◆ Dataset excerpts
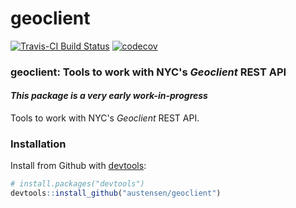 
<!-- README.md is generated from README.Rmd. Please edit that file -->
geoclient
=========

[![Travis-CI Build Status](https://travis-ci.org/austensen/geoclient.svg?branch=master)](https://travis-ci.org/austensen/geoclient) [![codecov](https://codecov.io/gh/austensen/geoclient/branch/master/graph/badge.svg)](https://codecov.io/gh/austensen/geoclient)

### geoclient: Tools to work with NYC's *Geoclient* REST API

#### *This package is a very early work-in-progress*

Tools to work with NYC's *Geoclient* REST API.

### Installation

Install from Github with [devtools](https://github.com/hadley/devtools):

``` r
# install.packages("devtools")
devtools::install_github("austensen/geoclient")
```
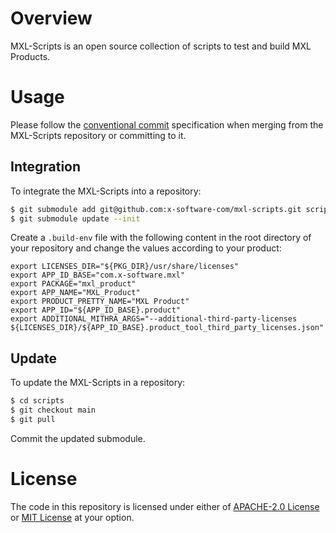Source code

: # Overview

MXL-Scripts is an open source collection of scripts to test and build MXL Products.

# Usage

Please follow the [conventional commit](https://www.conventionalcommits.org/en/v1.0.0/#summary) specification when merging from the MXL-Scripts repository or committing to it.

## Integration

To integrate the MXL-Scripts into a repository:

```sh
$ git submodule add git@github.com:x-software-com/mxl-scripts.git scripts
$ git submodule update --init
```

Create a `.build-env` file with the following content in the root directory of your repository and change the values according to your product:

```env
export LICENSES_DIR="${PKG_DIR}/usr/share/licenses"
export APP_ID_BASE="com.x-software.mxl"
export PACKAGE="mxl_product"
export APP_NAME="MXL_Product"
export PRODUCT_PRETTY_NAME="MXL Product"
export APP_ID="${APP_ID_BASE}.product"
export ADDITIONAL_MITHRA_ARGS="--additional-third-party-licenses ${LICENSES_DIR}/${APP_ID_BASE}.product_tool_third_party_licenses.json"
```

## Update

To update the MXL-Scripts in a repository:

```sh
$ cd scripts
$ git checkout main
$ git pull
```

Commit the updated submodule.

# License

The code in this repository is licensed under either of [APACHE-2.0 License](LICENSE-APACHE) or [MIT License](LICENSE-MIT) at your option.
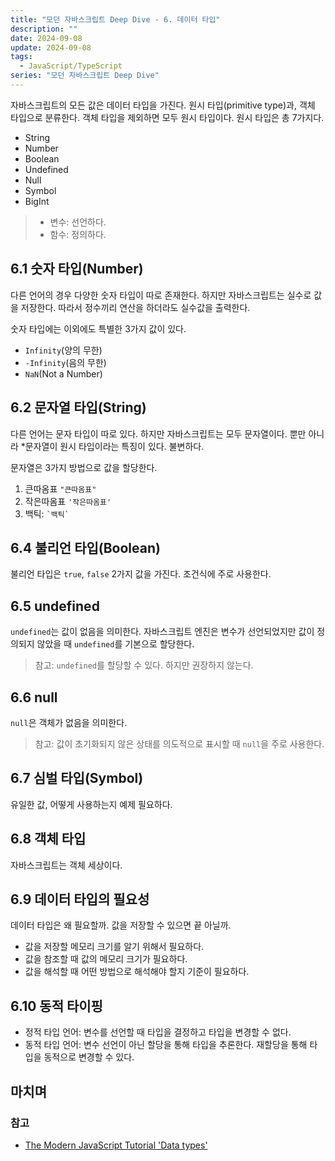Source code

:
 ```yaml
---
title: "모던 자바스크립트 Deep Dive - 6. 데이터 타입"
description: ""
date: 2024-09-08
update: 2024-09-08
tags:
  - JavaScript/TypeScript
series: "모던 자바스크립트 Deep Dive"
---
```


자바스크립트의 모든 값은 데이터 타입을 가진다. 원시 타입(primitive type)과, 객체 타입으로 분류한다. 객체 타입을 제외하면 모두 원시 타입이다.
원시 타입은 총 7가지다.

- String
- Number
- Boolean
- Undefined
- Null
- Symbol
- BigInt

> - 변수: 선언하다.
> - 함수: 정의하다.

## 6.1 숫자 타입(Number)

다른 언어의 경우 다양한 숫자 타입이 따로 존재한다. 하지만 자바스크립트는 실수로 값을 저장한다.
따라서 정수끼리 연산을 하더라도 실수값을 출력한다.

숫자 타입에는 이외에도 특별한 3가지 값이 있다.

- `Infinity`(양의 무한)
- `-Infinity`(음의 무한)
- `NaN`(Not a Number)

## 6.2 문자열 타입(String)

다른 언어는 문자 타입이 따로 있다. 하지만 자바스크립트는 모두 문자열이다. 뿐만 아니라 *문자열이 원시 타입이라는 특징이 있다. 불변하다.

문자열은 3가지 방법으로 값을 할당한다.

1. 큰따옴표 `"큰따옴표"`
2. 작은따옴표 `'작은따옴표'`
3. 백틱: <code>&#96;백틱&#96;</code>

## 6.4 불리언 타입(Boolean)

불리언 타입은 `true`, `false` 2가지 값을 가진다. 조건식에 주로 사용한다.

## 6.5 undefined

`undefined`는 값이 없음을 의미한다. 자바스크립트 엔진은 변수가 선언되었지만
값이 정의되지 않았을 때 `undefined`를 기본으로 할당한다.

> 참고: `undefined`를 할당할 수 있다. 하지만 권장하지 않는다.

## 6.6 null

`null`은 객체가 없음을 의미한다.

> 참고: 값이 초기화되지 않은 상태를 의도적으로 표시할 때 `null`을 주로 사용한다.

## 6.7 심벌 타입(Symbol)

유일한 값, 어떻게 사용하는지 예제 필요하다.

## 6.8 객체 타입

자바스크립트는 객체 세상이다.

## 6.9 데이터 타입의 필요성

데이터 타입은 왜 필요할까. 값을 저장할 수 있으면 끝 아닐까.

- 값을 저장할 메모리 크기를 알기 위해서 필요하다.
- 값을 참조할 때 값의 메모리 크기가 필요하다.
- 값을 해석할 때 어떤 방법으로 해석해야 할지 기준이 필요하다.

## 6.10 동적 타이핑

- 정적 타입 언어: 변수를 선언할 때 타입을 결정하고 타입을 변경할 수 없다.
- 동적 타입 언어: 변수 선언이 아닌 할당을 통해 타입을 추론한다. 재할당을 통해 타입을 동적으로 변경할 수 있다.

## 마치며

### 참고

- [The Modern JavaScript Tutorial 'Data types'](https://javascript.info/types)

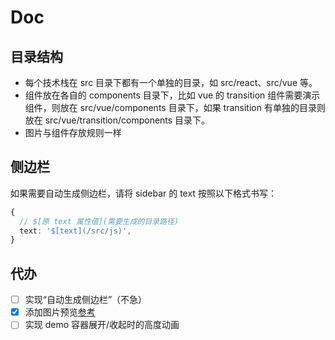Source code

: # Doc

## 目录结构

- 每个技术栈在 src 目录下都有一个单独的目录，如 src/react、src/vue 等。
- 组件放在各自的 components 目录下，比如 vue 的 transition 组件需要演示组件，则放在 src/vue/components 目录下，如果 transition 有单独的目录则放在 src/vue/transition/components 目录下。
- 图片与组件存放规则一样

## 侧边栏

如果需要自动生成侧边栏，请将 sidebar 的 text 按照以下格式书写：

```ts
{
  // $[原 text 属性值](需要生成的目录路径)
  text: '$[text](/src/js)',
}
```

## 代办

- [ ] 实现“自动生成侧边栏”（不急）
- [x] 添加图片预览[参考](https://www.whbbit.cn/2024/01/06/%E7%BB%99%E4%BD%A0%E7%9A%84vitepress%E6%B7%BB%E5%8A%A0%E5%9B%BE%E7%89%87%E9%A2%84%E8%A7%88%E5%8A%9F%E8%83%BD/)
- [ ] 实现 demo 容器展开/收起时的高度动画
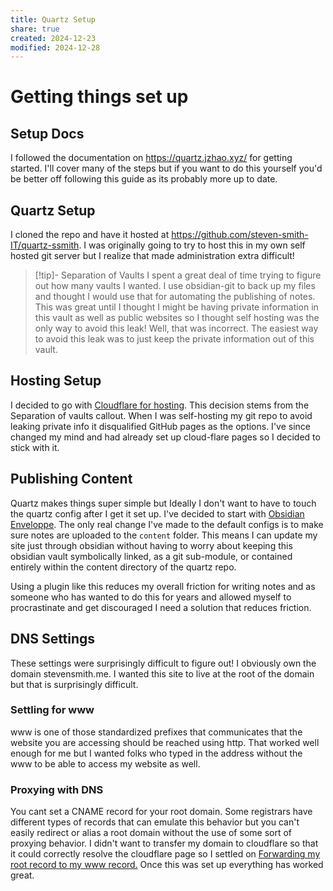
 ```yaml
---
title: Quartz Setup
share: true
created: 2024-12-23
modified: 2024-12-28
---
```


# Getting things set up

## Setup Docs
I followed the documentation on https://quartz.jzhao.xyz/ for getting started. I'll cover many of the steps but if you want to do this yourself you'd be better off following this guide as its probably more up to date.

## Quartz Setup
I cloned the repo and have it hosted at https://github.com/steven-smith-IT/quartz-ssmith. I was originally going to try to host this in my own self hosted git server but I realize that made administration extra difficult!
>[!tip]- Separation of Vaults
>I spent a great deal of time trying to figure out how many vaults I wanted. I use obsidian-git to back up my files and thought I would use that for automating the publishing of notes. This was great until I thought I might be having private information in this vault as well as public websites so I thought self hosting was the only way to avoid this leak!
>Well, that was incorrect. The easiest way to avoid this leak was to just keep the private information out of this vault.

## Hosting Setup
I decided to go with [Cloudflare for hosting](https://quartz.jzhao.xyz/hosting#cloudflare-page). This decision stems from the Separation of vaults callout. When I was self-hosting my git repo to avoid leaking private info it disqualified GitHub pages as the options. I've since changed my mind and had already set up cloud-flare pages so I decided to stick with it.

## Publishing Content
Quartz makes things super simple but Ideally I don't want to have to touch the quartz config after I get it set up. I've decided to start with [Obsidian Enveloppe](https://github.com/Enveloppe/obsidian-enveloppe). The only real change I've made to the default configs is to make sure notes are uploaded to the `content` folder. This means I can update my site just through obsidian without having to worry about keeping this obsidian vault symbolically linked, as a git sub-module, or contained entirely within the content directory of the quartz repo.

Using a plugin like this reduces my overall friction for writing notes and as someone who has wanted to do this for years and allowed myself to procrastinate and get discouraged I need a solution that reduces friction.

## DNS Settings
These settings were surprisingly difficult to figure out! I obviously own the domain stevensmith.me. I wanted this site to live at the root of the domain but that is surprisingly difficult. 
### Settling for www
www is one of those standardized prefixes that communicates that the website you are accessing should be reached using http. That worked well enough for me but I wanted folks who typed in the address without the www to be able to access my website as well.
### Proxying with DNS
You cant set a CNAME record for your root domain. Some registrars have different types of records that can emulate this behavior but you can't easily redirect or alias a root domain without the use of some sort of proxying behavior. I didn't want to transfer my domain to cloudflare so that it could correctly resolve the cloudflare page so I settled on [Forwarding my root record to my www record.](https://kb.porkbun.com/article/39-how-to-set-up-url-forwarding) Once this was set up everything has worked great. 

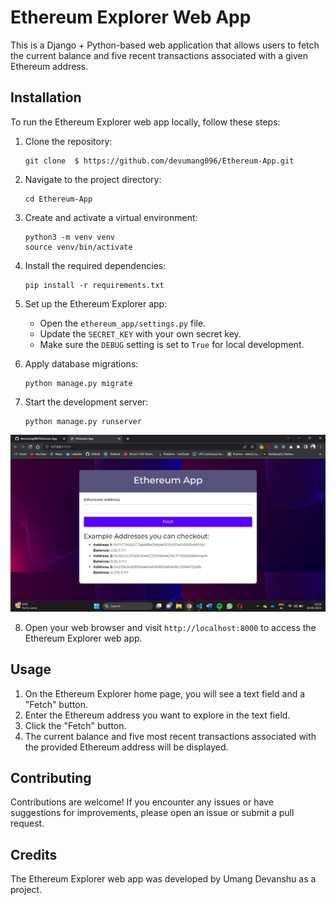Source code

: # Ethereum Explorer Web App

This is a Django + Python-based web application that allows users to fetch the current balance and five recent transactions associated with a given Ethereum address.
## Installation

To run the Ethereum Explorer web app locally, follow these steps:

1. Clone the repository:

   ```
   git clone  $ https://github.com/devumang096/Ethereum-App.git
   ```

2. Navigate to the project directory:

   ```
   cd Ethereum-App
   ```

3. Create and activate a virtual environment:

   ```
   python3 -m venv venv
   source venv/bin/activate
   ```

4. Install the required dependencies:

   ```
   pip install -r requirements.txt
   ```

5. Set up the Ethereum Explorer app:

   - Open the `ethereum_app/settings.py` file.
   - Update the `SECRET_KEY` with your own secret key.
   - Make sure the `DEBUG` setting is set to `True` for local development.

6. Apply database migrations:

   ```
   python manage.py migrate
   ```

7. Start the development server:

   ```
   python manage.py runserver
   ```
![App](https://github.com/devumang096/Ethereum-App/blob/master/img.png?raw=true)

8. Open your web browser and visit `http://localhost:8000` to access the Ethereum Explorer web app.

## Usage

1. On the Ethereum Explorer home page, you will see a text field and a "Fetch" button.
2. Enter the Ethereum address you want to explore in the text field.
3. Click the "Fetch" button.
4. The current balance and five most recent transactions associated with the provided Ethereum address will be displayed.



## Contributing

Contributions are welcome! If you encounter any issues or have suggestions for improvements, please open an issue or submit a pull request.



## Credits

The Ethereum Explorer web app was developed by Umang Devanshu as a project.

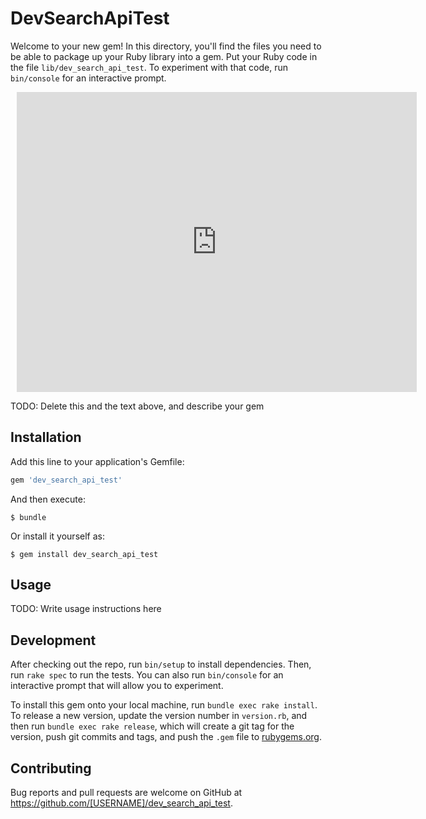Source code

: # DevSearchApiTest

Welcome to your new gem! In this directory, you'll find the files you need to be able to package up your Ruby library into a gem. Put your Ruby code in the file `lib/dev_search_api_test`. To experiment with that code, run `bin/console` for an interactive prompt.

<div style="width: 640px; height: 480px; margin: 10px; position: relative;"><iframe allowfullscreen frameborder="0" style="width:640px; height:480px" src="https://www.lucidchart.com/documents/embeddedchart/091151ae-18ca-40fa-bcf3-21528def7f69" id="izq14FoFJ.-E"></iframe></div>

TODO: Delete this and the text above, and describe your gem

## Installation

Add this line to your application's Gemfile:

```ruby
gem 'dev_search_api_test'
```

And then execute:

    $ bundle

Or install it yourself as:

    $ gem install dev_search_api_test

## Usage

TODO: Write usage instructions here

## Development

After checking out the repo, run `bin/setup` to install dependencies. Then, run `rake spec` to run the tests. You can also run `bin/console` for an interactive prompt that will allow you to experiment.

To install this gem onto your local machine, run `bundle exec rake install`. To release a new version, update the version number in `version.rb`, and then run `bundle exec rake release`, which will create a git tag for the version, push git commits and tags, and push the `.gem` file to [rubygems.org](https://rubygems.org).

## Contributing

Bug reports and pull requests are welcome on GitHub at https://github.com/[USERNAME]/dev_search_api_test.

◆ Work request
Transcribe the entries from their first line to the line that holds "Tools to work with NYC's *Geoclient* REST API.", both included, and skip every picture.

◆ Response area
<!-- README.md is generated from README.Rmd. Please edit that file -->
geoclient
=========

[![Travis-CI Build Status](https://travis-ci.org/austensen/geoclient.svg?branch=master)](https://travis-ci.org/austensen/geoclient) [![codecov](https://codecov.io/gh/austensen/geoclient/branch/master/graph/badge.svg)](https://codecov.io/gh/austensen/geoclient)

### geoclient: Tools to work with NYC's *Geoclient* REST API

#### *This package is a very early work-in-progress*

Tools to work with NYC's *Geoclient* REST API.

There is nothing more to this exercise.